St Andrews HCI Research Group

Palimpsest

David Harris-Birtill, Uta Hinrichs, Aaron Quigley

Palimpsest: an Edinburgh Literary Cityscape aims at visualising a literary cityscape of a city, based on related literary texts. This project focuses on the city of Edinburgh but the plan is for the techniques, methods and tools to apply to other UNESCO World Cities of Literature or indeed any literary city. Palimpsest is available to an online community of remote visitors, those with an interest in the literature of Scotland and its constituent places who explore the city and its culture from a distance. Palimpsest arises out of the idea of creating an innovative way of engaging people with literature, and drawing on literature’s own dependence on, and engagement with, place and space. Exploration of the relation between urban places and literature first arose in sociology in the mid 19th century.
Along with colleagues in the Department of English & Scottish Literature and the School of Informatics in the University of Edinburgh Aaron Quigley and Uta Hinrichs were awarded a Digital Transformations in the Arts and Humanities project grant.

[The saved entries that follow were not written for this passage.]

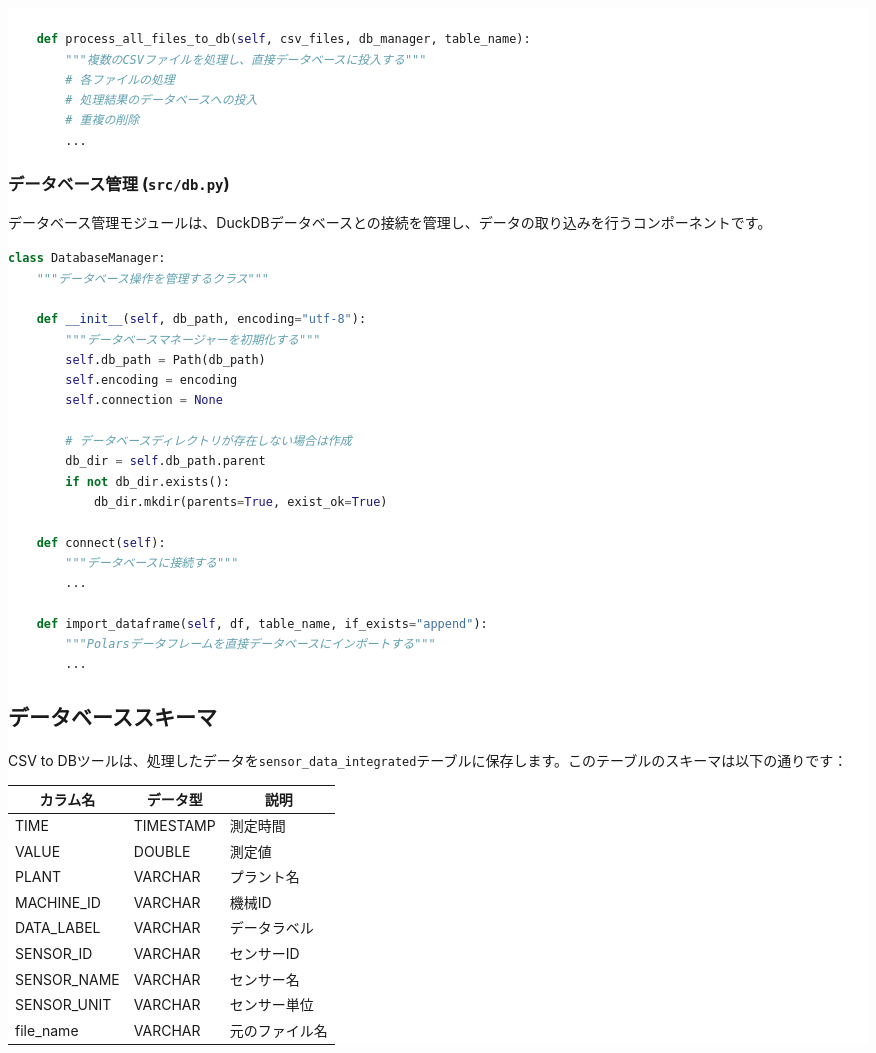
 ```python

    def process_all_files_to_db(self, csv_files, db_manager, table_name):
        """複数のCSVファイルを処理し、直接データベースに投入する"""
        # 各ファイルの処理
        # 処理結果のデータベースへの投入
        # 重複の削除
        ...
```

### データベース管理 (`src/db.py`)

データベース管理モジュールは、DuckDBデータベースとの接続を管理し、データの取り込みを行うコンポーネントです。

```python
class DatabaseManager:
    """データベース操作を管理するクラス"""

    def __init__(self, db_path, encoding="utf-8"):
        """データベースマネージャーを初期化する"""
        self.db_path = Path(db_path)
        self.encoding = encoding
        self.connection = None

        # データベースディレクトリが存在しない場合は作成
        db_dir = self.db_path.parent
        if not db_dir.exists():
            db_dir.mkdir(parents=True, exist_ok=True)

    def connect(self):
        """データベースに接続する"""
        ...

    def import_dataframe(self, df, table_name, if_exists="append"):
        """Polarsデータフレームを直接データベースにインポートする"""
        ...
```

## データベーススキーマ

CSV to DBツールは、処理したデータを`sensor_data_integrated`テーブルに保存します。このテーブルのスキーマは以下の通りです：

| カラム名 | データ型 | 説明 |
|---------|---------|------|
| TIME | TIMESTAMP | 測定時間 |
| VALUE | DOUBLE | 測定値 |
| PLANT | VARCHAR | プラント名 |
| MACHINE_ID | VARCHAR | 機械ID |
| DATA_LABEL | VARCHAR | データラベル |
| SENSOR_ID | VARCHAR | センサーID |
| SENSOR_NAME | VARCHAR | センサー名 |
| SENSOR_UNIT | VARCHAR | センサー単位 |
| file_name | VARCHAR | 元のファイル名 |
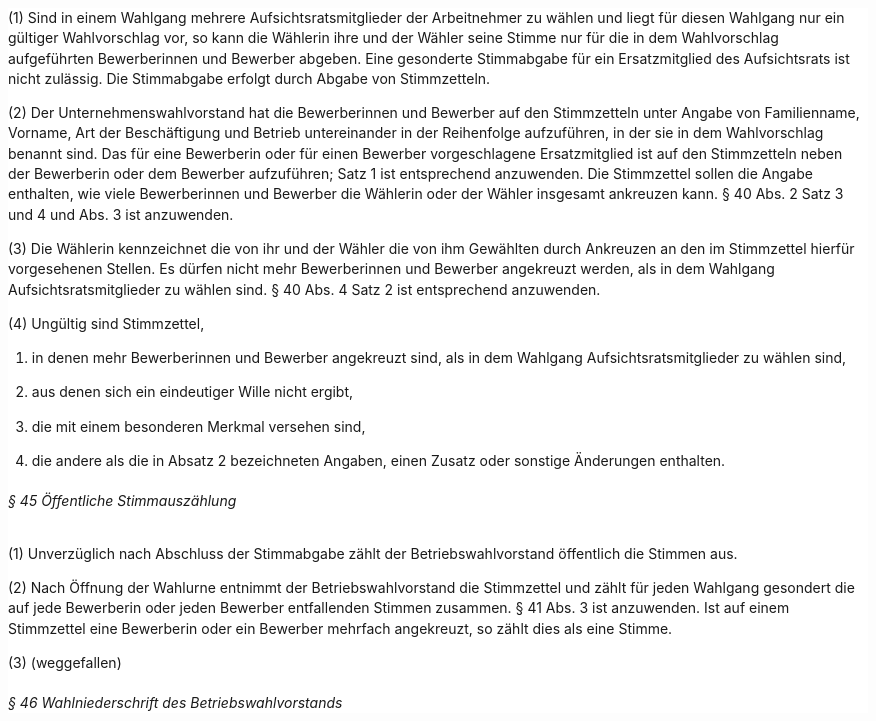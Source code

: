 (1) Sind in einem Wahlgang mehrere Aufsichtsratsmitglieder der
Arbeitnehmer zu wählen und liegt für diesen Wahlgang nur ein gültiger
Wahlvorschlag vor, so kann die Wählerin ihre und der Wähler seine
Stimme nur für die in dem Wahlvorschlag aufgeführten Bewerberinnen und
Bewerber abgeben. Eine gesonderte Stimmabgabe für ein Ersatzmitglied
des Aufsichtsrats ist nicht zulässig. Die Stimmabgabe erfolgt durch
Abgabe von Stimmzetteln.

(2) Der Unternehmenswahlvorstand hat die Bewerberinnen und Bewerber
auf den Stimmzetteln unter Angabe von Familienname, Vorname, Art der
Beschäftigung und Betrieb untereinander in der Reihenfolge
aufzuführen, in der sie in dem Wahlvorschlag benannt sind. Das für
eine Bewerberin oder für einen Bewerber vorgeschlagene Ersatzmitglied
ist auf den Stimmzetteln neben der Bewerberin oder dem Bewerber
aufzuführen; Satz 1 ist entsprechend anzuwenden. Die Stimmzettel
sollen die Angabe enthalten, wie viele Bewerberinnen und Bewerber die
Wählerin oder der Wähler insgesamt ankreuzen kann. § 40 Abs. 2 Satz 3
und 4 und Abs. 3 ist anzuwenden.

(3) Die Wählerin kennzeichnet die von ihr und der Wähler die von ihm
Gewählten durch Ankreuzen an den im Stimmzettel hierfür vorgesehenen
Stellen. Es dürfen nicht mehr Bewerberinnen und Bewerber angekreuzt
werden, als in dem Wahlgang Aufsichtsratsmitglieder zu wählen sind. §
40 Abs. 4 Satz 2 ist entsprechend anzuwenden.

(4) Ungültig sind Stimmzettel,

1.  in denen mehr Bewerberinnen und Bewerber angekreuzt sind, als in dem
    Wahlgang Aufsichtsratsmitglieder zu wählen sind,


2.  aus denen sich ein eindeutiger Wille nicht ergibt,


3.  die mit einem besonderen Merkmal versehen sind,


4.  die andere als die in Absatz 2 bezeichneten Angaben, einen Zusatz oder
    sonstige Änderungen enthalten.





###### § 45 Öffentliche Stimmauszählung

(1) Unverzüglich nach Abschluss der Stimmabgabe zählt der
Betriebswahlvorstand öffentlich die Stimmen aus.

(2) Nach Öffnung der Wahlurne entnimmt der Betriebswahlvorstand die
Stimmzettel und zählt für jeden Wahlgang gesondert die auf jede
Bewerberin oder jeden Bewerber entfallenden Stimmen zusammen. § 41
Abs. 3 ist anzuwenden. Ist auf einem Stimmzettel eine Bewerberin oder
ein Bewerber mehrfach angekreuzt, so zählt dies als eine Stimme.

(3) (weggefallen)


###### § 46 Wahlniederschrift des Betriebswahlvorstands
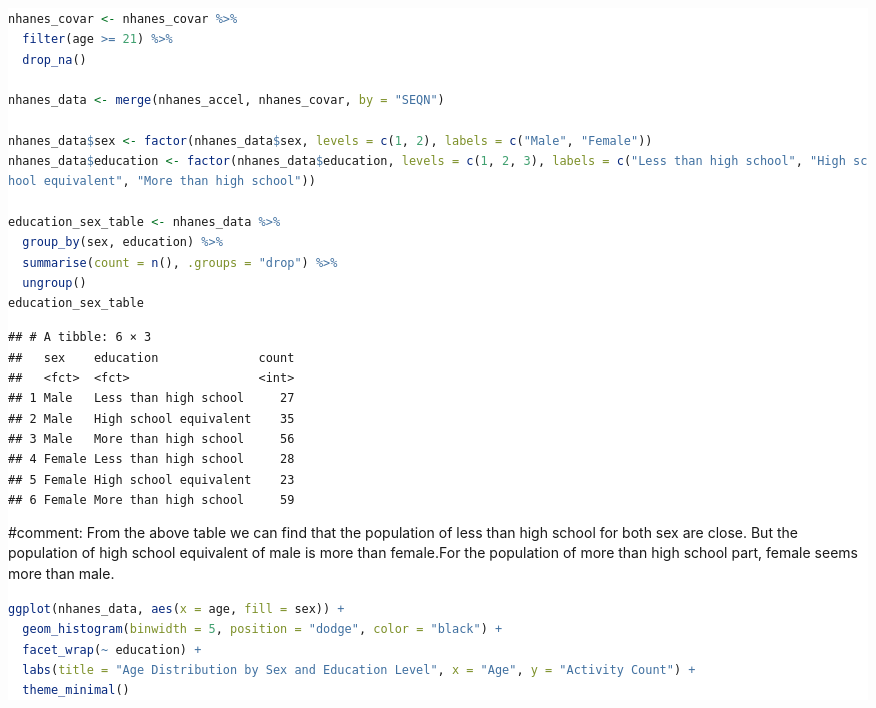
 ``` r
nhanes_covar <- nhanes_covar %>%
  filter(age >= 21) %>%
  drop_na()

nhanes_data <- merge(nhanes_accel, nhanes_covar, by = "SEQN")

nhanes_data$sex <- factor(nhanes_data$sex, levels = c(1, 2), labels = c("Male", "Female"))
nhanes_data$education <- factor(nhanes_data$education, levels = c(1, 2, 3), labels = c("Less than high school", "High school equivalent", "More than high school"))

education_sex_table <- nhanes_data %>%
  group_by(sex, education) %>%
  summarise(count = n(), .groups = "drop") %>%
  ungroup()
education_sex_table
```

    ## # A tibble: 6 × 3
    ##   sex    education              count
    ##   <fct>  <fct>                  <int>
    ## 1 Male   Less than high school     27
    ## 2 Male   High school equivalent    35
    ## 3 Male   More than high school     56
    ## 4 Female Less than high school     28
    ## 5 Female High school equivalent    23
    ## 6 Female More than high school     59

\#comment: From the above table we can find that the population of less
than high school for both sex are close. But the population of high
school equivalent of male is more than female.For the population of more
than high school part, female seems more than male.

``` r
ggplot(nhanes_data, aes(x = age, fill = sex)) +
  geom_histogram(binwidth = 5, position = "dodge", color = "black") +
  facet_wrap(~ education) +
  labs(title = "Age Distribution by Sex and Education Level", x = "Age", y = "Activity Count") +
  theme_minimal()
```
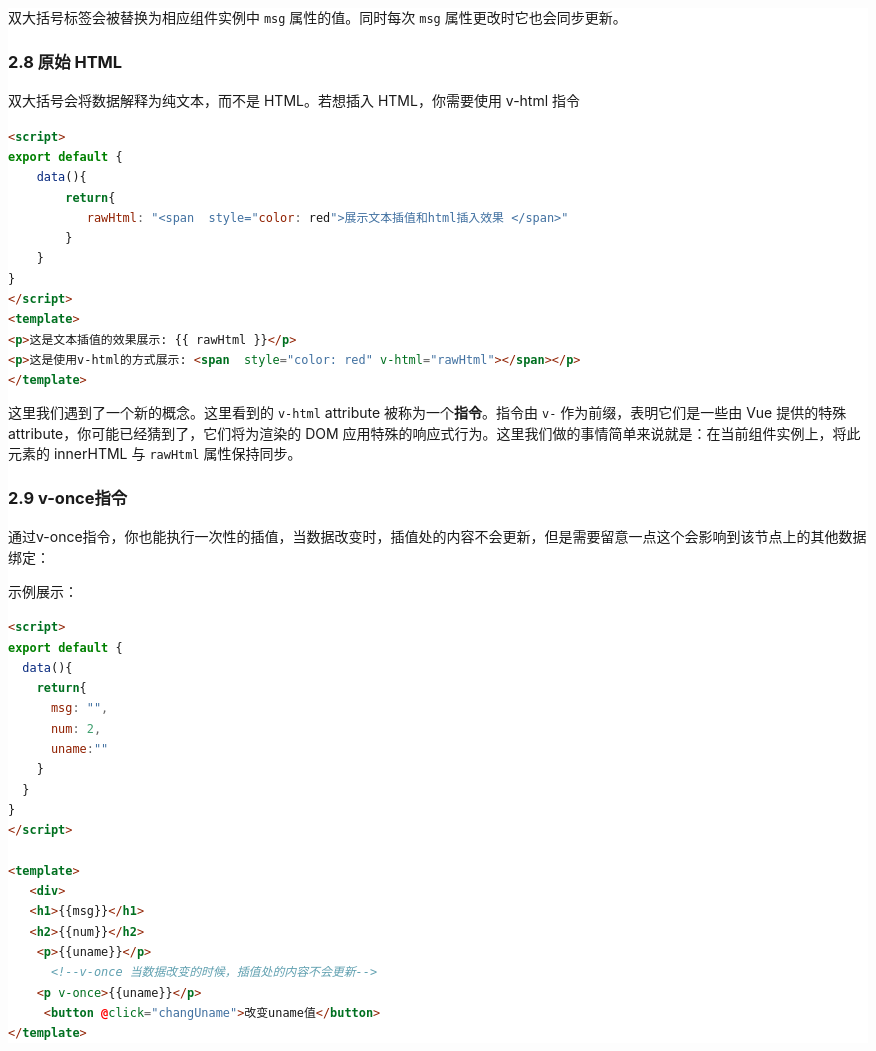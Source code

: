 双大括号标签会被替换为相应组件实例中 `msg` 属性的值。同时每次 `msg` 属性更改时它也会同步更新。

### 2.8 原始 HTML

双大括号会将数据解释为纯文本，而不是 HTML。若想插入 HTML，你需要使用 v-html 指令

```html
<script>
export default {
    data(){
        return{
           rawHtml: "<span  style="color: red">展示文本插值和html插入效果 </span>" 
        }
    }
}
</script>
<template>
<p>这是文本插值的效果展示: {{ rawHtml }}</p>
<p>这是使用v-html的方式展示: <span  style="color: red" v-html="rawHtml"></span></p>
</template>
```

这里我们遇到了一个新的概念。这里看到的 `v-html` attribute 被称为一个**指令**。指令由 `v-` 作为前缀，表明它们是一些由 Vue 提供的特殊 attribute，你可能已经猜到了，它们将为渲染的 DOM 应用特殊的响应式行为。这里我们做的事情简单来说就是：在当前组件实例上，将此元素的 innerHTML 与 `rawHtml` 属性保持同步。

### 2.9 v-once指令

通过v-once指令，你也能执行一次性的插值，当数据改变时，插值处的内容不会更新，但是需要留意一点这个会影响到该节点上的其他数据绑定：

示例展示：

```html
<script>
export default {
  data(){
    return{
      msg: "",
      num: 2,
      uname:""
    }
  }
}
</script>

<template>
   <div>
   <h1>{{msg}}</h1> 
   <h2>{{num}}</h2>
    <p>{{uname}}</p>
      <!--v-once 当数据改变的时候，插值处的内容不会更新-->
    <p v-once>{{uname}}</p>
     <button @click="changUname">改变uname值</button>
</template>  
```
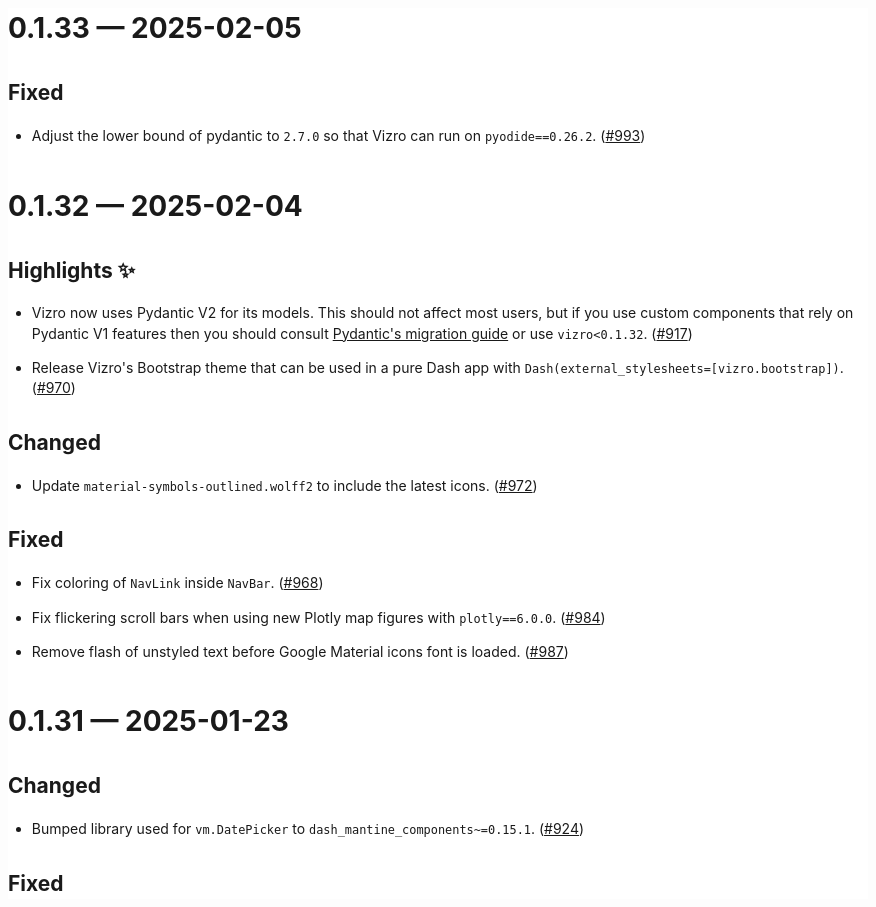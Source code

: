 <a id='changelog-0.1.33'></a>

# 0.1.33 — 2025-02-05

## Fixed

- Adjust the lower bound of pydantic to `2.7.0` so that Vizro can run on `pyodide==0.26.2`. ([#993](https://github.com/mckinsey/vizro/pull/993))

<a id='changelog-0.1.32'></a>

# 0.1.32 — 2025-02-04

## Highlights ✨

- Vizro now uses Pydantic V2 for its models. This should not affect most users, but if you use custom components that rely on Pydantic V1 features then you should consult [Pydantic's migration guide](https://docs.pydantic.dev/latest/migration/) or use `vizro<0.1.32`. ([#917](https://github.com/mckinsey/vizro/pull/917))

- Release Vizro's Bootstrap theme that can be used in a pure Dash app with `Dash(external_stylesheets=[vizro.bootstrap])`. ([#970](https://github.com/mckinsey/vizro/pull/970))

## Changed

- Update `material-symbols-outlined.wolff2` to include the latest icons. ([#972](https://github.com/mckinsey/vizro/pull/972))

## Fixed

- Fix coloring of `NavLink` inside `NavBar`. ([#968](https://github.com/mckinsey/vizro/pull/968))

- Fix flickering scroll bars when using new Plotly map figures with `plotly==6.0.0`. ([#984](https://github.com/mckinsey/vizro/pull/984))

- Remove flash of unstyled text before Google Material icons font is loaded. ([#987](https://github.com/mckinsey/vizro/pull/987))

<a id='changelog-0.1.31'></a>

# 0.1.31 — 2025-01-23

## Changed

- Bumped library used for `vm.DatePicker` to `dash_mantine_components~=0.15.1`. ([#924](https://github.com/mckinsey/vizro/pull/924))

## Fixed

Of the overall funding, Universities and Science Minister David Willetts said: “Getting quality data out of the hands of a few and into the public domain is an important goal for this Government. This funding will help to overcome the challenge of making vast amounts of rich data more accessible and easier to interpret by the public. These 21 projects promise to come up with innovative long-lasting solutions.”
The Palimpsest project resulted in Lit Long: Edinburgh which features a range of maps and accessible visualisations, which enable users to interact with Edinburgh’s literature in a variety of ways, exploring the spatial relations of the literary city at particular times in its history, in the works of particular authors, or across different eras, genres and writers. Lit Long: Edinburgh makes a major contribution to our knowledge of the Edinburgh literary cityscape, with potential to shape the experience and understanding of critics and editors, residents and visitors, readers and writers.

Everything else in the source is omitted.